Dove si è persa la fiducia, se così fosse? “La speranza degli afflitti non resterà delusa”: cita l’opuscolo della veglia riservata alla popolazione di Amatrice. Riesco a partecipare, perché mi invita una signora, conosciuta in uno dei tanti passaggi per Amatrice. È quella notturna del 24 Agosto scorso, svoltasi senza telecamere e nel buio della notte. A fine celebrazione, alle 3:36, si suona un colpo di gong per ognuna delle vittime delle scosse. Nemmeno a metà dell’elenco molti partecipanti si sciolgono in lacrime. Poi, con mestizia e carichi di umidità, si va tutti a dormire, per ripetere la fila ai cancelli del campo da calcio Paride Tilesi, 6 ore più tardi. Questa volta avverrà sotto il sole e per la messa ufficiale. Appena fuori Amatrice trionferanno intanto nuove scritte, su brandelli di lenzuola: «24-08-2020: bentornati oltre il confine della vergogna».

Preparativi per la messa ufficiale in memoria delle vittime del terremoto, 24 agosto 2020. Foto: Giulia Scandolara.

Durante la cerimonia ufficiale in memoria delle vittime, le proteste non sono più scritte, ma urlate dritte in faccia a Conte. Alla donna che senza preavviso si para di fronte al premier, il Sindaco di Amatrice Antonio Fontanella esclama: «Lo so che siete delusi (…) però abbiamo lavorato per cambiare lo scenario». «Noi vogliamo concretezza. Siamo stanchi delle promesse», spiega tuttavia la donna al Premier. Il Sindaco Fontanella la rabbonisce: «Dobbiamo ringraziare il Presidente che ha ascoltato le proposte del cratere (…) si può ricostruire». Ma tuona, sibillina, poco dopo la voce del Vescovo di Rieti: «La ricostruzione non basta, se non si cura la qualità dei legami interpersonali (…)».

Si va a capo velocemente da quella ricorrenza e Legnini annuncia già poche ore dopo il nuovo obiettivo per la primavera: veder aperti almeno 5000 cantieri privati e pubblici. «Non tengo conto di tutto quello che dice adesso. Ci sono le elezioni. È tutta campagna per farsi notare e stringere alleanze politiche» tornano alla mente le parole di un abitante di Camerino. Pare che dopo anni vi sia una nuova euforia istituzionale. In pochi giorni si tenta forse di risollevare il morale del cratere terremotato con gesti simbolici? Senza preavviso i sindaci si recano tutti insieme da Conte, a Roma. «Se l’avessimo saputo, che andavano a Roma, avremmo organizzato una manifestazione e li avremmo seguiti.

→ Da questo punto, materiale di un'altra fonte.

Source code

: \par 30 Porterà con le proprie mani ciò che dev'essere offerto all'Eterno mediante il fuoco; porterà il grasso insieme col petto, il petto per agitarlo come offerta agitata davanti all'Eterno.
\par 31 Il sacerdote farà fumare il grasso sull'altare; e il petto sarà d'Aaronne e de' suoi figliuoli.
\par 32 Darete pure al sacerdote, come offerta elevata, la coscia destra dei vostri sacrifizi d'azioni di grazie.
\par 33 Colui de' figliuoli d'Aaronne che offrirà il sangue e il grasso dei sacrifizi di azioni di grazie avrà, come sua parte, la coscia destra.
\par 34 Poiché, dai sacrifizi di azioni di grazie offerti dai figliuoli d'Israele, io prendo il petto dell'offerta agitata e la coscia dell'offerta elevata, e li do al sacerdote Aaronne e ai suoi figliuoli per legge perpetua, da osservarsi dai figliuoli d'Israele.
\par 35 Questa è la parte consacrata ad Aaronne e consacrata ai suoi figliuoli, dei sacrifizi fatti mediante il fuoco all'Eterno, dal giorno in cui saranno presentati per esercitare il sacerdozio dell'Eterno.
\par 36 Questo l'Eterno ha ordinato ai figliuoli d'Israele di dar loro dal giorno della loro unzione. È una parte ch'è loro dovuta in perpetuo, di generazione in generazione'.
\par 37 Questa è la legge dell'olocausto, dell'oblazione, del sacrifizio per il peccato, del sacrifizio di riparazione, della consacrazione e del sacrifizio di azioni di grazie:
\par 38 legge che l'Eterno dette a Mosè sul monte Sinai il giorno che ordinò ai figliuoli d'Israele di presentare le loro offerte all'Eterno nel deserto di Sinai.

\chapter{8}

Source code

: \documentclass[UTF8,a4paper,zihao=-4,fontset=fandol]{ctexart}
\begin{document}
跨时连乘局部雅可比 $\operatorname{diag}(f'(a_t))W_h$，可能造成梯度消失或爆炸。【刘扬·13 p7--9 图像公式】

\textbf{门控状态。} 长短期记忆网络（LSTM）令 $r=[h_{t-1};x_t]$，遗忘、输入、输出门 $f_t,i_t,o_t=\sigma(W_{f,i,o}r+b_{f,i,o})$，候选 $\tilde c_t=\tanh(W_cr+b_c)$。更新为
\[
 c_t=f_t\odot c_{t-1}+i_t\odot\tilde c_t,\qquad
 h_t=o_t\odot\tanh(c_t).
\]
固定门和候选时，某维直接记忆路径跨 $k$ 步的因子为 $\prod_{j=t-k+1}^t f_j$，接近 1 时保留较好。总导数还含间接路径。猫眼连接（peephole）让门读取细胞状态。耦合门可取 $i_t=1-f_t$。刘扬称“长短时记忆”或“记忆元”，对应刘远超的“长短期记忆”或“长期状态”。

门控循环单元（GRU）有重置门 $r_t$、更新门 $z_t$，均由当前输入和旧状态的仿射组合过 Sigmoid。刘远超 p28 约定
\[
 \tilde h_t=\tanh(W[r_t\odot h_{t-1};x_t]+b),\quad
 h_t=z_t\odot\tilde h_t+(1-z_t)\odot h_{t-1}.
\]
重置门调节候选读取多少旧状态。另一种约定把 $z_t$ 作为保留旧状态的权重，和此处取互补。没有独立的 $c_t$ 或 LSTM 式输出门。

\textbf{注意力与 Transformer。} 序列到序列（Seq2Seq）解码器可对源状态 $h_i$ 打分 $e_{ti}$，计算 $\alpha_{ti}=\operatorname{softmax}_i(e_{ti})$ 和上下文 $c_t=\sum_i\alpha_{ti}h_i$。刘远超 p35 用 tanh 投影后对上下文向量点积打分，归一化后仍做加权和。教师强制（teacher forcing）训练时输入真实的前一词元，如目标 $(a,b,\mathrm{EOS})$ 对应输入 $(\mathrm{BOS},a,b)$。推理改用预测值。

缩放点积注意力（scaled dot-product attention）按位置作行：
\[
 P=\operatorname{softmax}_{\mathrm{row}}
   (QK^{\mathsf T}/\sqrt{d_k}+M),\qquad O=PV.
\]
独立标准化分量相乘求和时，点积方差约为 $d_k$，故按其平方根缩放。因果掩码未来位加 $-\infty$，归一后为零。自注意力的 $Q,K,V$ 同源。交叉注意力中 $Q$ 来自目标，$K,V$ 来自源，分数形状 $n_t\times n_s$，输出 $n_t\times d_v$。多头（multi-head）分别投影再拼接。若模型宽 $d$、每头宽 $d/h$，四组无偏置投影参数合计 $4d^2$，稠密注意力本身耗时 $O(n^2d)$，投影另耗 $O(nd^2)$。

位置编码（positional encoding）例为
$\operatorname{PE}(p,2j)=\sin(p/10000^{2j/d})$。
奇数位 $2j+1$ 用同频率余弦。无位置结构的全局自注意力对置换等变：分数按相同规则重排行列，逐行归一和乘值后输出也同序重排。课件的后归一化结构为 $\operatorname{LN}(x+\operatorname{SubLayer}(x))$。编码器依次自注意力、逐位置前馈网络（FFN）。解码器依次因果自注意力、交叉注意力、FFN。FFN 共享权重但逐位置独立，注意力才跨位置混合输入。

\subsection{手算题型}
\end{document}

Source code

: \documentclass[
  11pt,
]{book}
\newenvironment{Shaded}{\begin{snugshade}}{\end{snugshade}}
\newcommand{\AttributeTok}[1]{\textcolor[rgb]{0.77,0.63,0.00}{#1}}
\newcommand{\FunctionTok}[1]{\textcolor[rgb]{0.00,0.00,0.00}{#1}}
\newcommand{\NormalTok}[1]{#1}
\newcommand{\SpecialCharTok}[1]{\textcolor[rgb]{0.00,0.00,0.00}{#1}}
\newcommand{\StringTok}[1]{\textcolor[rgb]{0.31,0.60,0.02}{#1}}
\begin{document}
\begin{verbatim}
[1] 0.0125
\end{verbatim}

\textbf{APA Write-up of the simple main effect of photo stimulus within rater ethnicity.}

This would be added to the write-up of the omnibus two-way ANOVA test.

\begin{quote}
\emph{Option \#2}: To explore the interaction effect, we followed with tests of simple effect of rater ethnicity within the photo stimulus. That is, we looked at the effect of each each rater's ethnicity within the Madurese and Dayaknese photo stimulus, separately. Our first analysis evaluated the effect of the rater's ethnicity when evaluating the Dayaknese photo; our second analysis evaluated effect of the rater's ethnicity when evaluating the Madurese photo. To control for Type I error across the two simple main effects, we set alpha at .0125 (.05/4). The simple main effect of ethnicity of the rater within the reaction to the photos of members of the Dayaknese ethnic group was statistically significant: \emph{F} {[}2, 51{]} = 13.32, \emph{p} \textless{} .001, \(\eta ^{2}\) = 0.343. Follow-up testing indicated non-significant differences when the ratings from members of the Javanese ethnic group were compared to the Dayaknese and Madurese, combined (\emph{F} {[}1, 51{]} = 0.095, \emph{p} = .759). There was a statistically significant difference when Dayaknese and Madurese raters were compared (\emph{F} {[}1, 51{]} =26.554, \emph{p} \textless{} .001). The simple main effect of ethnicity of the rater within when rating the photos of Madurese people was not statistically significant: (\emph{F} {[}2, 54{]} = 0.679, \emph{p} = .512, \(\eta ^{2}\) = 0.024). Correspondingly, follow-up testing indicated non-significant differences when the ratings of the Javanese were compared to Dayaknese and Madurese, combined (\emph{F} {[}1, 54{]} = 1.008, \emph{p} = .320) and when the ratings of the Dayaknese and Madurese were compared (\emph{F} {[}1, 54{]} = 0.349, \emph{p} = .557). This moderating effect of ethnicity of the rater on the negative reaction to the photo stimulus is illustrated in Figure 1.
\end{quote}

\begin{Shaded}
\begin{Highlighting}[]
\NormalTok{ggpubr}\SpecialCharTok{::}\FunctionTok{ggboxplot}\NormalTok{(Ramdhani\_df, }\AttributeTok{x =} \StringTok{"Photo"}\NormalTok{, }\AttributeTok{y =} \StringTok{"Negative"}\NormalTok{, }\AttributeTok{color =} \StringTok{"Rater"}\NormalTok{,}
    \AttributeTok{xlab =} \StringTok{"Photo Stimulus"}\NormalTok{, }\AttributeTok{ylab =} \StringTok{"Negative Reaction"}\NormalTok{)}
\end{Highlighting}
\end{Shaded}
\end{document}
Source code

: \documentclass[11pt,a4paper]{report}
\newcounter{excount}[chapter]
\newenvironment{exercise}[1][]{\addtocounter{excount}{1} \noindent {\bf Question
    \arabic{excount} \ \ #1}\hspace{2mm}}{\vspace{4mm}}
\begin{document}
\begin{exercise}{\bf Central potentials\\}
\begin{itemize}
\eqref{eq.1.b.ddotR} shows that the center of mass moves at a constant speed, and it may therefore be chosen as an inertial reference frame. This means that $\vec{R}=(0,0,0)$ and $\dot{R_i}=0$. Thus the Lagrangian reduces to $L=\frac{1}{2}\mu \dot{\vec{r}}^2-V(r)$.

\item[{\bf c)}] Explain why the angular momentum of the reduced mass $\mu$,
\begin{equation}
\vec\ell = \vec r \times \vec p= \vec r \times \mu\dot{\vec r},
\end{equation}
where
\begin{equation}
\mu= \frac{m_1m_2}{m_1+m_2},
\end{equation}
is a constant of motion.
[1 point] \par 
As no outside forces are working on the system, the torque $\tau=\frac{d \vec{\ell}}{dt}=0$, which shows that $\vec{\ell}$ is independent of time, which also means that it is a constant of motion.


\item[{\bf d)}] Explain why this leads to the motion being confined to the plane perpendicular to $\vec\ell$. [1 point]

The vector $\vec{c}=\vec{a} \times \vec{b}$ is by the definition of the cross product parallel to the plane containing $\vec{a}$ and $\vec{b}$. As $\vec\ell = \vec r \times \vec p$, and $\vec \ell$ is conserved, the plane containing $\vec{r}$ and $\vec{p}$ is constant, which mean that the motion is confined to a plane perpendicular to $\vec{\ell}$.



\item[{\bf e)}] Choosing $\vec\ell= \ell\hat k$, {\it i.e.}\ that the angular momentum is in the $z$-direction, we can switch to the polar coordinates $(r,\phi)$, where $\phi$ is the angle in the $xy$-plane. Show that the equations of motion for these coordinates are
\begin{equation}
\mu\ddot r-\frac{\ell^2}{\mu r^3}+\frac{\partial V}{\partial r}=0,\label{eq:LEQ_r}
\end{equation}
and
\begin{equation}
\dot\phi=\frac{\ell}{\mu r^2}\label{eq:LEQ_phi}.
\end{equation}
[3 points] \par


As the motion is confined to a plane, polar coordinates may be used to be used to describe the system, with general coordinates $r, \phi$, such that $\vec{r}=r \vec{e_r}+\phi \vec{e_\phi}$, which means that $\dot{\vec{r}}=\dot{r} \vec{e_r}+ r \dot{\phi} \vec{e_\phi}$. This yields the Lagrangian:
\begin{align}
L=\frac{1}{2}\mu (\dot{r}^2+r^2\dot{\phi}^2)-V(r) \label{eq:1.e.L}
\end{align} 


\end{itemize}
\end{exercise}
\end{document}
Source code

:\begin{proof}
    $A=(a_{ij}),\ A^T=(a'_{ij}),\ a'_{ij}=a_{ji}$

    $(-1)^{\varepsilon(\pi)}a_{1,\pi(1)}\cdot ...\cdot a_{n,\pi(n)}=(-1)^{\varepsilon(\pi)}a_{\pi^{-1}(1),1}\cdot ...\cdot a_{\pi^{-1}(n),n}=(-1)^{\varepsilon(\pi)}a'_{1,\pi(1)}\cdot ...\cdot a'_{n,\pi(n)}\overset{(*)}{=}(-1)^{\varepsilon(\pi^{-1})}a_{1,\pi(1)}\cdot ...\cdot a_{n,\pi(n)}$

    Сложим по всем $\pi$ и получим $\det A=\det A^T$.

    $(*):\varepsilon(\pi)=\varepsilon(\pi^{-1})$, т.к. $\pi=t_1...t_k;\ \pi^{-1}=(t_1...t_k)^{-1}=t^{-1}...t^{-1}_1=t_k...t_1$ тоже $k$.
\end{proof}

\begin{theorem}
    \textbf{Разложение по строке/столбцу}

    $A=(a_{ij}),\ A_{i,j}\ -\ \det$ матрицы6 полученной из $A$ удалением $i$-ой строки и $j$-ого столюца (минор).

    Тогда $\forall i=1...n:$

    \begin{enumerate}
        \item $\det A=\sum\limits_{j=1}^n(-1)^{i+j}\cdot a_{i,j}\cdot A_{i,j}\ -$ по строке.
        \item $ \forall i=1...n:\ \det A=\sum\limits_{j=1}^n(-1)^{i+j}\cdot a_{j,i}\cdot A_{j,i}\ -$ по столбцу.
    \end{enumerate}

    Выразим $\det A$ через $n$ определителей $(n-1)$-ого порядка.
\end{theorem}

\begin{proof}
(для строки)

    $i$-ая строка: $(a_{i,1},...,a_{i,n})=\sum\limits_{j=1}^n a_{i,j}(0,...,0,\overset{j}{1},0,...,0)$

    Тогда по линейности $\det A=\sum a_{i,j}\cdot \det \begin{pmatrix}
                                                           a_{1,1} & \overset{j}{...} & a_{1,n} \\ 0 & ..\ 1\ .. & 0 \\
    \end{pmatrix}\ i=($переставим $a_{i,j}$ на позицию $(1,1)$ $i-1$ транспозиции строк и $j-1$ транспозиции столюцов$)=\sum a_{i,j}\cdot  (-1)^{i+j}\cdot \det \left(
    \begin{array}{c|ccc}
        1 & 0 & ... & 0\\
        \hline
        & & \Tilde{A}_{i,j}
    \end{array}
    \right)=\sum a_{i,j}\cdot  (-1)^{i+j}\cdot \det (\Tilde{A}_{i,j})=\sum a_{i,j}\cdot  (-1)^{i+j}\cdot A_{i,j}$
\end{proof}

Invece hanno preparato tutto e hanno fatto una sorpresa» dice una signora di Amatrice «nessun cittadino sapeva di questo incontro».

Circa due settimane dopo Conte arriva a Norcia e, dopo la visita alle scuole appena inaugurate, passeggia per il centro, lentamente, concedendo selfie. «Non possiamo vedere la basilica così»: dice, mentre annuncia che il colosso ENI aiuterà la ricostruzione di quello che è un simbolo per gli abitanti. Alcuni restano attoniti, ora per le tardive affermazioni del Premier, ora per l’omertà dei nursini. «Adesso si fanno i selfie con Conte?» mi domanda una produttrice locale. «Hanno già dimenticato quello che abbiamo passato per colpa di questi politici?».

La fiducia è finita, certo, esattamente laddove è stato superato il «confine della vergogna», volendo citare uno striscione appeso ad Amatrice proprio in occasione della messa ufficiale del 24 Agosto. Si è appoggiata al trauma non elaborato, alla frattura del dialogo fra istituzioni e cittadini, due realtà che sembrano non entrare mai in relazione, entro una modalità di dialogo realmente interdipendente. A oggi è forse questo il vero nodo. Non sono i soldi (ora in arrivo), la burocrazia (semplificata), ma sono le relazioni, a mancare.